We have previously shown that SMBs can be used to identify NTM species (10) or to distinguish among a wide variety of pathogenic Gram-positive and Gram-negative bacteria (4). SMBs differ from conventional molecular beacons in having unusually long probe sequences, which enable them to query long stretches of DNA and to increase their mismatch tolerance (4). To identify FQ resistance mutations, we designed two SMBs, QDR1 and QDR2, with 30-bp probe sequences and 6- to 7-bp stem sequences (Fig. 1). The probes were designed to generate stable stem-loop structures while avoiding the formation of secondary structures in the loop region (Fig. 1A). The QDR1 probe spanned gyrA codons 89 to 98, while the QDR2 probe spanned gyrA codons 86 to 95 (Fig. 1B). We deliberately introduced mutations into the SMB probe sequences to disrupt secondary structures and palindromes and to generate a stable stem-loop structure that optimized probe-target hybridization kinetics. This is in contrast to conventional molecular beacons, which are designed to be fully complementary to their target sequences. In selecting probe sequence mutations, we attempted to incorporate commonly occurring FQ resistance-associated gyrA QRDR mutations if possible. However, unrelated mutations were also introduced into the probes if naturally occurring mutations did not result in good probe structures. The QDR1 probe contained the A90V and D94G FQ resistance-associated mutations. It also contained an unrelated mutation in codon 93. The QDR2 probe contained the same A90V FQ resistance-associated mutation. It also contained two unrelated mutations in codons 87 and 91 (Fig. 1A and B).
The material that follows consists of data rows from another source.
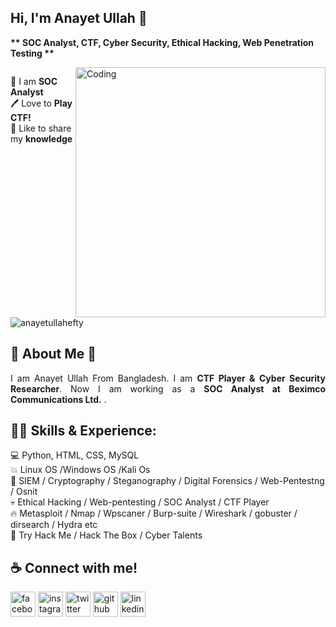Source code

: ## Hi, I'm Anayet Ullah 👋 
<p><b align="center"> ** SOC Analyst, CTF, Cyber Security, Ethical Hacking, Web Penetration Testing ** </b></p>
<img align="right" alt="Coding" width="400" src="https://drive.google.com/file/d/1XBqR8sonB3FHqBWKsp9u4yKLlA6HPSk7/view?usp=sharing">
<img src="">


<p>
👑 I am <b>SOC Analyst </b><br>
🖊️ Love to <b>Play CTF!</b><br>
🎤 Like to share my <b>knowledge</b></p>
<p align="left"> <img src="https://komarev.com/ghpvc/?username=anayetullahefty&label=Profile%20views&color=0e75b6&style=flat" alt="anayetullahefty" /> </p> 

## 🚀 About Me 👼
<p align="justify">I am Anayet Ullah From Bangladesh. I am <b>CTF Player & Cyber Security Researcher</b>. Now I am working as a <b>SOC Analyst at Beximco Communications Ltd.</b> . </p>

## 👨‍💻 Skills & Experience:
<p>
💻 Python, HTML, CSS, MySQL <br>
💥 Linux OS /Windows OS /Kali Os <br>
💪 SIEM / Cryptography / Steganography / Digital Forensics / Web-Pentestng / Osnit <br>
💀 Ethical Hacking / Web-pentesting / SOC Analyst / CTF Player <br>
🔥 Metasploit / Nmap / Wpscaner / Burp-suite / Wireshark / gobuster / dirsearch / Hydra etc <br>
👀 Try Hack Me / Hack The Box / Cyber Talents <br> 

</p>


<h2 align="left">☕ Connect with me!</h2> 


<p dir="auto"><a href="https://www.facebook.com/mohammad.a.u.efty/" rel="nofollow"><img src="https://raw.githubusercontent.com/rahuldkjain/github-profile-readme-generator/master/src/images/icons/Social/facebook.svg" alt="facebook" height="40" style="max-width: 100%;"></a>
  <a href="https://www.instagram.com/mohammad_a_u_efty/" rel="nofollow"><img src="https://raw.githubusercontent.com/rahuldkjain/github-profile-readme-generator/master/src/images/icons/Social/instagram.svg" alt="instagram" height="40" style="max-width: 100%;"></a>  
  <a href="https://twitter.com/anayet_efty" rel="nofollow">
  <img src="https://raw.githubusercontent.com/rahuldkjain/github-profile-readme-generator/master/src/images/icons/Social/twitter.svg" alt="twitter" height="40" style="max-width: 100%;"></a>  <a href="https://github.com/anayetullahefty">
  <img src="https://raw.githubusercontent.com/rahuldkjain/github-profile-readme-generator/master/src/images/icons/Social/facebook.svg" alt="github" height="40" style="max-width: 100%;"></a>
  <a href="https://www.linkedin.com/in/mohammad-a-u-efty/" rel="nofollow"><img src="https://raw.githubusercontent.com/rahuldkjain/github-profile-readme-generator/master/src/images/icons/Social/linked-in-alt.svg" alt="linkedin" height="40" style="max-width: 100%;"></a></p>

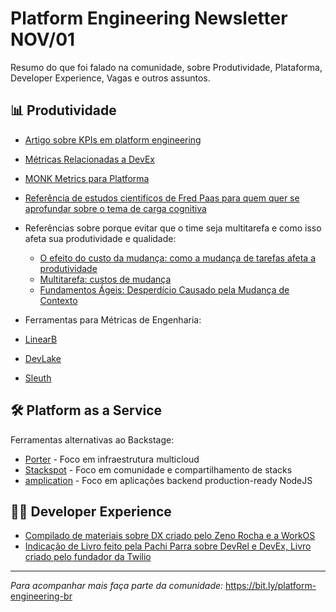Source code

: # Platform Engineering Newsletter NOV/01

Resumo do que foi falado na comunidade, sobre Produtividade, Plataforma, Developer Experience, Vagas e outros assuntos.

## 📊 Produtividade

- [Artigo sobre KPIs em platform engineering](https://medium.com/wise-engineering/platform-engineering-kpis-6a3215f0ee140)
- [Métricas Relacionadas a DevEx](https://octopus.com/devops/metrics/devex-metrics/)
- [MONK Metrics para Platforma](https://octopus.com/devops/metrics/monk-metrics/)
- [Referência de estudos cientificos de Fred Paas para quem quer se aprofundar sobre o tema de carga cognitiva](https://scholar.google.com/citations?user=S0no7b4AAAAJ&hl=en)
- Referências sobre porque evitar que o time seja multitarefa e como isso afeta sua produtividade e qualidade:
  - [O efeito do custo da mudança: como a mudança de tarefas afeta a produtividade](https://able.ac/blog/switch-cost-effect/)
  - [Multitarefa: custos de mudança](https://www.apa.org/topics/research/multitasking)
  - [Fundamentos Ágeis: Desperdício Causado pela Mudança de Contexto](https://approachperfect.com/agile-training/agile-fundamentals-waste-caused-by-context-switching/)

- Ferramentas para Métricas de Engenharia:
 - [LinearB](https://linearb.io/)
 - [DevLake](https://devlake.apache.org)
 - [Sleuth](https://www.sleuth.io/)

## 🛠️ Platform as a Service

Ferramentas alternativas ao Backstage:

- [Porter](https://www.porter.run/) - Foco em infraestrutura multicloud
- [Stackspot](https://www.stackspot.com/en/) - Foco em comunidade e compartilhamento de stacks
- [amplication](https://amplication.com/) - Foco em aplicações backend production-ready NodeJS


## 👨‍💻 Developer Experience

- [Compilado de materiais sobre DX criado pelo Zeno Rocha e a WorkOS](https://github.com/workos/awesome-developer-experience)
- [Indicação de Livro feito pela Pachi Parra sobre DevRel e DevEx, Livro criado pelo fundador da Twilio](https://www.amazon.com.br/Ask-Your-Developer-Software-Developers-ebook/dp/B08425FV7S)

---

*Para acompanhar mais faça parte da comunidade:*
https://bit.ly/platform-engineering-br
As a result, the similarity of probe QRD1 to both A90V and D94G mutations and that of QDR2 to the D94G mutation was higher than their relatedness to the wild-type QRDR sequence. Likewise, the similarity of the SMBs to the S91P mutant and less common FQ-resistant mutants was lower than their similarity to FQ-susceptible wild-type M. tuberculosis. Therefore, each SMB had a gradient of probe-target relatedness, with common mutants being recognized more effectively than the wild type and the wild type more effectively than less common mutations. This approach increased the range of Tms produced by the assay, thereby increasing assay precision (Table 1). It also aided in the identification of mutant DNA in wild-type DNA mixtures (Fig. 2).

Fig. 1.

Fig. 1.

Assay probes and target. (A) SMB probe structures. The structures for SMB QDR1 and QDR2 are shown. Mutations in the loop region are indicated in uppercase, and those corresponding to known QRDR mutations are shown in green. Uppercase letters in black show the probe stems. (B) Probe target alignments. Among the three sequences shown, “gyrA” indicates the gyrA QRDR, “QDR1” indicates the reverse complement of the QDR1 SMB probe sequence, and “QDR2” indicates the reverse complement of the QDR2 SMB probe sequence. The gyrA codons associated with FQ resistance mutations are marked in red and blue, and their codon numbers are indicated. The mutations introduced into the two SMB sequences are identified by uppercase letters. S denotes either cytosine or guanine, and I denotes deoxyinosine.

Fig. 2.

Fig. 2.

Tm profiles of DNA mixtures. The Tm curve for the indicated SMB is shown in an assay containing various mixtures of wild-type and mutant clinical M. tuberculosis DNA. (A) SMB QDR1 tested with wild-type plus D94G mutant DNA. Panel 1, individual wild-type and mutant DNA samples; panel 2, 5% mutant and 95% wild-type DNA; panel 3, 10% mutant and 90% wild-type DNA; panel 4, 20% mutant and 80% wild-type DNA; panel 5, 30% mutant and 70% wild-type DNA. (B) SMB QDR1 tested with wild-type plus S91P mutant DNA; (C) SMB QDR2 tested with wild-type plus S91P mutant DNA; (D) SMB QDR1 tested with wild-type plus A90V mutant DNA; (E) SMB QDR2 tested with wild-type plus A90V mutant DNA. In panels B to E, panel 1 contains individual wild-type and mutant DNA samples, panel 2 contains 10% mutant and 90% wild-type DNA, panel 3 contains 20% mutant and 80% wild-type DNA, and panel 4 contains 30% mutant and 70% wild-type DNA. All of the wild-type and mutant DNA had the gyrA(95T) allele.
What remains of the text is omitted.